Tuesday 21 October 2014

Time to Grow Up?

In the last week or so I have read a couple of links posted by people that are young, intelligent and know quite a bit about beer.

The first was a blog post by Rowan Molyneux about the now infamously recalled CAMRA young members recruitment leaflet and how sexism is still going strong amongst the ranks of CAMRA members.
Had CAMRA actually paid any sort of attention to the young people it had asked about how to portray potential members in the leaflet would have been very different and almost certainly not have to be recalled over a very public shaming of the organisation.
The young CAMRA members told the HQ that the leaflet was not fit for purpose but HQ went and ran with it anyway. Putting it as kindly as i can at this point....Muppets.

Secondly was a link thrown onto twitter by Matt Curtis. The link was about a local CAMRA branch defending a pub that was putting on racist entertainment and Matt made the point to me on twitter that CAMRA HQ probably had no knowledge of the event and wouldn't have known about the branch defending the 'entertainment'. Fair enough but as a Branch Secretary and Festival Publicity Officer he's probably helped book the entertainment, of course he's going to defend it!
The language used to defend it is interesting too, it's quite belligerent and unapologetic, not an image that the membership(in my eyes) portrays generally.

Now as you may know, i am not a CAMRA member and i never will be, it has no real appeal to me and i cannot see that changing so you may see this as a bit CAMRA-bashy but i'm really trying not to be.

That said, isn't it time that these sorts of occurrences became an odd slip-up rather than an almost weekly event?

Considering the average age of the membership i find it ironic that the organisation needs to grow up, not just a bit either, quite significantly in my view.

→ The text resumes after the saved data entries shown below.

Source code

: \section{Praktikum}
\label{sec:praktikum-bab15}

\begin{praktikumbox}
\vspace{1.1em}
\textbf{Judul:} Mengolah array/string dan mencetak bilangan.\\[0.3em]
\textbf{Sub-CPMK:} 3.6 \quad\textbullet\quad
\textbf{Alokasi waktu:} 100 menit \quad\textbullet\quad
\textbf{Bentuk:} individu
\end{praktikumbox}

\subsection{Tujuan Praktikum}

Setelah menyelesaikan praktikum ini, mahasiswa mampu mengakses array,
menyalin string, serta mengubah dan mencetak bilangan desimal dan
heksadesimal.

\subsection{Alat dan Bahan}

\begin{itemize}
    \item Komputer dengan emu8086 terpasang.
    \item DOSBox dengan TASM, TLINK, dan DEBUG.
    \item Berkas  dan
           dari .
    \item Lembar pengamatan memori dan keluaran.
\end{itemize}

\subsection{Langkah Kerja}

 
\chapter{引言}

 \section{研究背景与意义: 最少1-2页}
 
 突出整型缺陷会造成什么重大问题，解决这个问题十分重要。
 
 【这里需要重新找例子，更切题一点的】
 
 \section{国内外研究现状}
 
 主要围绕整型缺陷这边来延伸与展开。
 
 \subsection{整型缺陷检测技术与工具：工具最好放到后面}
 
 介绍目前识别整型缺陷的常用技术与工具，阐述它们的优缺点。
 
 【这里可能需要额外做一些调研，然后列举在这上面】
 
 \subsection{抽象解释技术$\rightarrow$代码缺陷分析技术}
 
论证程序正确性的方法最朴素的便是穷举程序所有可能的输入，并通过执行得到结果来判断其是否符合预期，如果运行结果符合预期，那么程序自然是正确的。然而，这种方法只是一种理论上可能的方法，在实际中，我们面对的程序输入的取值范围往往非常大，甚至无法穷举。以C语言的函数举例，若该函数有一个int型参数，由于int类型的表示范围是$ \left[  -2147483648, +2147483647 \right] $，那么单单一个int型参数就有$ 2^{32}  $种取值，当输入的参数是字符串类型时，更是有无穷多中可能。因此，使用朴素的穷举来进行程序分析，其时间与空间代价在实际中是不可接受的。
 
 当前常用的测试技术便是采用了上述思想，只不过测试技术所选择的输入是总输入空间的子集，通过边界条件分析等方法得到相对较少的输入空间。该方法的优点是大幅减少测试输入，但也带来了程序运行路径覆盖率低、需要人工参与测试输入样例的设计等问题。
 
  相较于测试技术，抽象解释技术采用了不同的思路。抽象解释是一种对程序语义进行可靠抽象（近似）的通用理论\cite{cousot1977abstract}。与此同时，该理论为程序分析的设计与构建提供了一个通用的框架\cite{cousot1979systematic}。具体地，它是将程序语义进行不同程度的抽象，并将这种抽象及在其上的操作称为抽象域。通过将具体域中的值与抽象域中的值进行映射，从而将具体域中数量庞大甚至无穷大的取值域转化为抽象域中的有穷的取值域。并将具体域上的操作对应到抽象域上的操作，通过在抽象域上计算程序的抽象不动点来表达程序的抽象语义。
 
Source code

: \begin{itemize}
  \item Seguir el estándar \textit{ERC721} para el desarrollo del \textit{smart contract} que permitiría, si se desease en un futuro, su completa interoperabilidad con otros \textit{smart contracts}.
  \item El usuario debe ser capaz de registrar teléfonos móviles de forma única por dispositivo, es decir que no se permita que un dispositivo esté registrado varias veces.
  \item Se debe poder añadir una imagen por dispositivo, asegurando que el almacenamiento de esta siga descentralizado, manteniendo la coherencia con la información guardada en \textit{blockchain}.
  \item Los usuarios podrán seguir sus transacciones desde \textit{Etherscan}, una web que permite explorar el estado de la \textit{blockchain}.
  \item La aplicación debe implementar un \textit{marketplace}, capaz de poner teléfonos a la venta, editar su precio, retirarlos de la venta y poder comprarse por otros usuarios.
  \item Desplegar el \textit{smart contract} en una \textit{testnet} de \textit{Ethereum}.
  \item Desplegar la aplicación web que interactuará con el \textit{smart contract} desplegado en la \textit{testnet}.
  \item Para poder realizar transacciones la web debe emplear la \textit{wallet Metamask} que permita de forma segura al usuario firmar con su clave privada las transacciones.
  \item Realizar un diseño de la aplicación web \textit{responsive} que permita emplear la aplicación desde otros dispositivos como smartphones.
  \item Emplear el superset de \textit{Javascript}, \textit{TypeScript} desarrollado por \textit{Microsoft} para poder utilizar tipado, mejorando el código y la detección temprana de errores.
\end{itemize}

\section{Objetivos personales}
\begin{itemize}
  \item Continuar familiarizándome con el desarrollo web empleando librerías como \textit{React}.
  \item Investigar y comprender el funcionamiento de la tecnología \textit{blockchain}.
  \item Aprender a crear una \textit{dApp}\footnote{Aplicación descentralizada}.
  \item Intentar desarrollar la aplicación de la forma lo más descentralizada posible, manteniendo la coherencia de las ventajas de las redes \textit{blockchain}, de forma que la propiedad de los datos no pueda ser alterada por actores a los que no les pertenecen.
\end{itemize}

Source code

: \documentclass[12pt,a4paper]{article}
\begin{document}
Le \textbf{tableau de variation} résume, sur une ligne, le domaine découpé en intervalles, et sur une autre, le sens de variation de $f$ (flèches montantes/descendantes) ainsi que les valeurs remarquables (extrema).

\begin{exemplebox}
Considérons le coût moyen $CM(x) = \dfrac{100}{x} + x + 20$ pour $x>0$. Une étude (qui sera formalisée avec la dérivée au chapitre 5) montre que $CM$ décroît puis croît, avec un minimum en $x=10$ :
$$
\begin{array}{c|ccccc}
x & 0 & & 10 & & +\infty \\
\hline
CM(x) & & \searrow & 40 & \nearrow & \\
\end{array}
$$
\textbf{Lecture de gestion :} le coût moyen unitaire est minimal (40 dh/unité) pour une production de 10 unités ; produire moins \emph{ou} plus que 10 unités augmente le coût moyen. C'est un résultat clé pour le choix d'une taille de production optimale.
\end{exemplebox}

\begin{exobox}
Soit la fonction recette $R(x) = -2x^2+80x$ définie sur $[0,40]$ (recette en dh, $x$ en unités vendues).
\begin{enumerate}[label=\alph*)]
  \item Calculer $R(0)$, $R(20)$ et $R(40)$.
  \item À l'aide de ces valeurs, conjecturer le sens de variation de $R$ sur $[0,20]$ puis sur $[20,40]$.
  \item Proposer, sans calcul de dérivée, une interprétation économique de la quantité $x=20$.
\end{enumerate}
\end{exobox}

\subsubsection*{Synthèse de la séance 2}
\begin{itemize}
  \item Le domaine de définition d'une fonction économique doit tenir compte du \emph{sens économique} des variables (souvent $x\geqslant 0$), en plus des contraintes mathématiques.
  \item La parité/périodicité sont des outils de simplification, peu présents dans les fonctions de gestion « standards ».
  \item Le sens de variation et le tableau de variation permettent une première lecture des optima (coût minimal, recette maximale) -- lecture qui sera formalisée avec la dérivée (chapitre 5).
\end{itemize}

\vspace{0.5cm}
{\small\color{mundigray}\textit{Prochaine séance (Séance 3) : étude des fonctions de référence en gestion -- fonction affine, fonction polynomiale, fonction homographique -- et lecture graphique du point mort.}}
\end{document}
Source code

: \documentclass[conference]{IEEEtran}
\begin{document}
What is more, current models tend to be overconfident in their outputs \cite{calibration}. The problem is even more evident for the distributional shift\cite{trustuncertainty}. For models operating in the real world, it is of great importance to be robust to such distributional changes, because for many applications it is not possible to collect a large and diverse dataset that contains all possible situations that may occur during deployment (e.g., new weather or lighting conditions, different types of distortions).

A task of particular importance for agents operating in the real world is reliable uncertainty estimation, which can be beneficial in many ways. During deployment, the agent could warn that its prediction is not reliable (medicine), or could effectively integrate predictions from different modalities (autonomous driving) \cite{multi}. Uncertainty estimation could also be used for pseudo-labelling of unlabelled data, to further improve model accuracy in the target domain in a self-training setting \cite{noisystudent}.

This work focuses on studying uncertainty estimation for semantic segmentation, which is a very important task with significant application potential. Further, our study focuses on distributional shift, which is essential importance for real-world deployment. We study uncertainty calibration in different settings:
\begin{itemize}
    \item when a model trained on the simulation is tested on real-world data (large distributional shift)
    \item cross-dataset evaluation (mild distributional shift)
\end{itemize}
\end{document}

If it doesn't the organisation will be marginalised in the very beer industry it worked so very hard to help save.  Let's face it, without CAMRA the beer scene in the UK would not be anywhere near as interesting as it is at the moment!

8 comments:

Cooking Lager said...

I think what you have here is a dichotomy. In exhibit one you have an organisation lacking in confidence and trusting professional consultants before its own members and making an error. Answer, trust the members!

In the latter you have an autonomous regional branch causing offence through racist ignorance. Answer, don’t trust the members, and force an edict from above telling what to do!

Difficult choice. If you want to promote the ale to old and young, black and white, men and women, gay and straight, you’ve gotta avoid songs about bongo bongo land I would reckon. I would suspect that went without saying? However the CAMRA volunteers are just that, unpaid volunteers. You can’t send orders down to them and still expect them to dutifully work for nowt. You have to trust them not to be so stupid.

As to why they are stupid in this instance. I’m not going to accuse all old people of being racist but in my observation racism is seen as a greater evil and offence among the young than the old. An organisation of old white men might make the mistake of not condemning a racist act with the vigour modern morality thinks it should. In this case they even defended such an act. No confusion there then. They like songs about bongo bongo land in that beardy branch. Jesus wept.

In the former instance, CAMRA withdrew the leaflet. Not a bad response but too little too late. A firmer apology and acknowledgement of error would have resulted in better PR. In the latter instance I suspect there is a case for HQ to sanction a branch for putting on racist acts and chuck those members out. Why those people are still there defending it is anyone’s guess. Makes a mockery of a volunteer’s charters promising respect to all.

It’s not an advert to join and become the future of beardy ale appreciation, eh?

rabidbarfly said...

isn't that 3rd paragraph a bit ageist...? ;-) very good points, well made, Cookie!

Zak Avery said...

I think that these two things, and the objections to them, are pretty representative of the country as a whole, to be honest.

rabidbarfly said...

I think you're probably right, Zak.

ABrewHaHa said...

You can't use such broad brush strokes and say these things are representative of CAMRA as a whole. There are unsavoury elements in most organisations, as a former TU Rep I was frequently surprised at the racism, sexism and downright intolerance displayed by some of my comrades. And yes I did challenge them on it. As for the leaflet I would say look to the NE member with responsibility.
And some branches are run by fuckwits.

rabidbarfly said...

The reason to use such broad brush strokes is to try and make the organisation as a whole start changing their stance from within.

Branches may well be run by fuckwits but it's up to CAMRA as an organisation to make sure they don't bring it's name into disrepute.

As i've said i'll never be a CAMRA member but it doesn't stop me from being annoyed than an organisation that has done such good things in the past cannot change or get rid of a few individuals giving it a bad name now.

J Mark Dodds said...

The whole country needs to grow up, and wake up. The Scottish referendum said a lot about England. Britain is sleepwalking.

J Mark Dodds said...

This rubbish is typical of much outpouring from the beer and pub sector altogether, male dominated, oafish, ignorant out of touch celebrating laddishness. The Fosters lager ads. Wonderful.

Mind you cider has been getting its act together recently.